So you’ve posted a photo to your favorite social media site and it suddenly puts little boxes around each person’s face and asks you to tag who they are. The first part—recognizing there’s a face in the image—is facial detection. The second part is facial recognition—putting a name to a face. The reason the site is asking you to name the people in the image? That’s so it can learn to recognize that face in other pictures. Next thing you know, it’ll be auto-suggesting people in other pictures—Facebook, for example, is learning faces.

Now that you have a smart camera set up, we’re going to add both facial detection (“there is a human face in the picture”) and facial recognition (“and that face is my face!”). There are two steps to this. First, we’ll install software that can detect whether there is a face-shaped object in the image (facial detection); then we’ll try to extract that object and see whose face it is (facial recognition).

OpenCV

OpenCV, also known as the Open Source Computer Vision Library (at https://opencv.org), is a library of over 2,500 image-handling algorithms. They can be used for everything from interactive art, to mines inspection, to stitching maps on the web or to advanced robotics. These algorithms can be used to detect and recognize faces, identify objects, classify human actions in videos, track camera movements, track moving objects, extract 3D models of objects, produce 3D point clouds from stereo cameras, stitch images together to produce a high-resolution image of an entire scene, find similar images from an image database, remove red-eye from images taken using flash, follow eye movements, and recognize scenery and establish markers to overlay it with augmented reality.

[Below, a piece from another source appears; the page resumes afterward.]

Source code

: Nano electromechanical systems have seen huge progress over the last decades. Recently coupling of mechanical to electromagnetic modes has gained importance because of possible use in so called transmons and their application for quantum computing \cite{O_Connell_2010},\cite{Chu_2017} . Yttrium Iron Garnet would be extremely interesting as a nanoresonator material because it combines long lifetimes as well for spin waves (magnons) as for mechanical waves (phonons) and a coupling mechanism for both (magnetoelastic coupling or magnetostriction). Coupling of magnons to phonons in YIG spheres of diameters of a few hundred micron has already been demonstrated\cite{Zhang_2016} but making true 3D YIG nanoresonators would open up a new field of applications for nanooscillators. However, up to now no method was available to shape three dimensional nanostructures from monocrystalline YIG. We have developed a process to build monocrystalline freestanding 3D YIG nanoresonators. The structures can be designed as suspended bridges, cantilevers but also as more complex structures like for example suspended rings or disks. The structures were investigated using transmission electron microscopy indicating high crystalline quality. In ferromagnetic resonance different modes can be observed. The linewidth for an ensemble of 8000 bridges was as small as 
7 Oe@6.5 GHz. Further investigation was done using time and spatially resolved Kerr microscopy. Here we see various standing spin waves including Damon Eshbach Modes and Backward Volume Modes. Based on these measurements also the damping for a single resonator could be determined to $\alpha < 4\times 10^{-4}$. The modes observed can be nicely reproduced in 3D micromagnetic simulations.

In short, it’s free industry-grade software that is easily set up via Python. We’ll use OpenCV to do facial detection as well as facial recognition. If you decide to delve deeper into image processing, the best part is that OpenCV can do a lot more than just faces. If you want to dig deeper on the background theory and advanced capabilities of machine learning as it applies to images, you can read up on its full abilities at https://opencv.org. We’ll work off their specific section on facial recognition here:

https://docs.opencv.org/2.4/modules/contrib/doc/facerec/facerec_tutorial.html

The same software does both—the first operation is quick, and the second takes a little more effort. Just as with the previous projects, the software for doing the hard work is easy to install. It’s a package called OpenCV, and you probably already installed it in Chapter 1. But if not, install it with

sudo apt-get install opencv
pip install numpy

(Numpy is a numerical library that is required by and speeds up OpenCV.)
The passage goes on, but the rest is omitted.